A Syrian Arab News Agency reporter embedded with the army in Quneitra province in the Golan Heights came upon a warehouse containing large stocks of weapons and ammunition used by the militants.
Among the haul were US and Israeli-made weapons, Israeli food products, and a collection of supplies thought to have belonged to the White Helmets, a controversial rescue group which Damascus has accused of links to the jihadists. Photos from the Quneitra stockpile include the distinctive White Helmets' style helmets, gasmasks, oxygen tanks, and other equipment.

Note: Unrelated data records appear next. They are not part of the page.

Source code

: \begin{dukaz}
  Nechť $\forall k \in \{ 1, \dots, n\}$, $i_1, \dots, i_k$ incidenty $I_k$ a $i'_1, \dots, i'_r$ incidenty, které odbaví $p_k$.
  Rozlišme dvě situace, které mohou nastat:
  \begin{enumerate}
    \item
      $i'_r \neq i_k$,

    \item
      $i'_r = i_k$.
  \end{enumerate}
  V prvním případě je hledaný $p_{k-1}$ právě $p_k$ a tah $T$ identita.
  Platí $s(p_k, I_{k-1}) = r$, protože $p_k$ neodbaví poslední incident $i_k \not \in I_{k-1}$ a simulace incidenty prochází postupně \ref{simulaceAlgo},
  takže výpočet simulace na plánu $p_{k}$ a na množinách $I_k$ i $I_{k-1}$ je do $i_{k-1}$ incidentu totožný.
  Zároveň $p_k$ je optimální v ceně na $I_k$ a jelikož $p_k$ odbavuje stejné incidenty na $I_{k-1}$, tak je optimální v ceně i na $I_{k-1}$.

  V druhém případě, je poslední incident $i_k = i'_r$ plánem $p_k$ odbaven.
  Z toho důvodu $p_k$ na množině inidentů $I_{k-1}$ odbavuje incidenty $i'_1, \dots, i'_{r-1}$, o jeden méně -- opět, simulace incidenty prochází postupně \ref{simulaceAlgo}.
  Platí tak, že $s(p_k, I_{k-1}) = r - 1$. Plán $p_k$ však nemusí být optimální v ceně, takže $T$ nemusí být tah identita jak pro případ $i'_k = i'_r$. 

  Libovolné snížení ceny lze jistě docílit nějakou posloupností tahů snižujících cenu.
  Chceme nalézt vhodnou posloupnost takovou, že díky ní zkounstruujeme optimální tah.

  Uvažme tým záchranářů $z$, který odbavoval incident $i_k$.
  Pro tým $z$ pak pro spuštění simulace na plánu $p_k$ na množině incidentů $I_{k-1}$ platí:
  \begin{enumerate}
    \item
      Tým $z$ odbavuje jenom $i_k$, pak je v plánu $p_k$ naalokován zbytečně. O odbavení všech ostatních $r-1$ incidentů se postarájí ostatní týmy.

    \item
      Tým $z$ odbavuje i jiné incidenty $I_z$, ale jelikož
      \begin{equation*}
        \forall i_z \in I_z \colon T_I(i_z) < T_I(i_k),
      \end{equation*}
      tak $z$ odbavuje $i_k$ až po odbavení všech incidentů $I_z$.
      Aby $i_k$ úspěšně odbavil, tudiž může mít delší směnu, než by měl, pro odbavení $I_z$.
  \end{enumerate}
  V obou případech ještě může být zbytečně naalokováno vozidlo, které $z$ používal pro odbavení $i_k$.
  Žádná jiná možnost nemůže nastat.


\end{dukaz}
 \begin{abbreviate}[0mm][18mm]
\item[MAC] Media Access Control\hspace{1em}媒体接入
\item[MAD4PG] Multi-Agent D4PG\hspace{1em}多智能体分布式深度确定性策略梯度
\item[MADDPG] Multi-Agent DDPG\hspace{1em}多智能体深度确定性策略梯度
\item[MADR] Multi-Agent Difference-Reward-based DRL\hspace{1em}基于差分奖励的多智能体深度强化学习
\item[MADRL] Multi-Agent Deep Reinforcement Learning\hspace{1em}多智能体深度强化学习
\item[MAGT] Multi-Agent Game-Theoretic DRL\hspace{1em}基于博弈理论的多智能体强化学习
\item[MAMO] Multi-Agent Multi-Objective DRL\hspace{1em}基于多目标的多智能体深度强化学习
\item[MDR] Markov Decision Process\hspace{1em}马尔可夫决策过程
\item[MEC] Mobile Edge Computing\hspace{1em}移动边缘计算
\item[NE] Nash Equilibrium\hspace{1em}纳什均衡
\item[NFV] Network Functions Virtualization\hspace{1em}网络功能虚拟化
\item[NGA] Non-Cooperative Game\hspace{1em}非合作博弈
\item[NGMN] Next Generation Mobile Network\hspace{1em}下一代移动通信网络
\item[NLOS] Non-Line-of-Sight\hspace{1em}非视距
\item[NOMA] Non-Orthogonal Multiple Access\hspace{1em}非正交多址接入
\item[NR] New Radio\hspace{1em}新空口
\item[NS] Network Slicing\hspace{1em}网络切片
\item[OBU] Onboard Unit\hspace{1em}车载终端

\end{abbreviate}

Weapons included US-made rifles and missiles, ammunition of various calibers, mines, sniper rifles, and machine guns, as well as military communications equipment. The find includes at least 9 anti-tank missile systems, including the US-made TOW.
According to SANA, the search for warehouses containing weapons used by militants continues, with the jihadists believed to have hidden large stocks of weapons in underground caches in local villages and adjacent plantations before fleeing.
On Thursday, the Russian General Staff confirmed that the Syrian government had successfully reestablished control over the provinces of Al-Suwayda, Daraa, and Quneitra in southern Syria. Thanks to the efforts of the Russian Center for Reconciliation, the majority of the so-called 'moderate' militants laid down their arms without a fight, and joined government forces to liquidate Daesh (ISIS)* and Nusra Front* militants. Others were evacuated with their families to Idlib province in Syria's north, which remains under opposition control.
The Syrian-controlled portion of Quneitra, delineated under the 1974 military disengagement agreement with Israel, borders on the Israeli-occupied portion of the Golan Heights, a strategically important elevated territory on the Syrian-Israeli border which Tel Aviv seized and annexed following the 1967 Arab-Israeli War. The United Nations Security Council rejected the move and called the 1981 annexation and decision to impose Israeli laws, jurisdiction and administration over the Syrian territory "null and void and without international legal effect."
On Thursday, Sputnik Arabic published videos of Syrian forces returning to areas delineated under the 1974 disengagement agreement for the first time since 2011.
*Terrorist groups outlawed in Russia and many other countries. Nusra Front, aka Jabhat Fatah al-Sham, has also been described as al-Qaeda in Syria.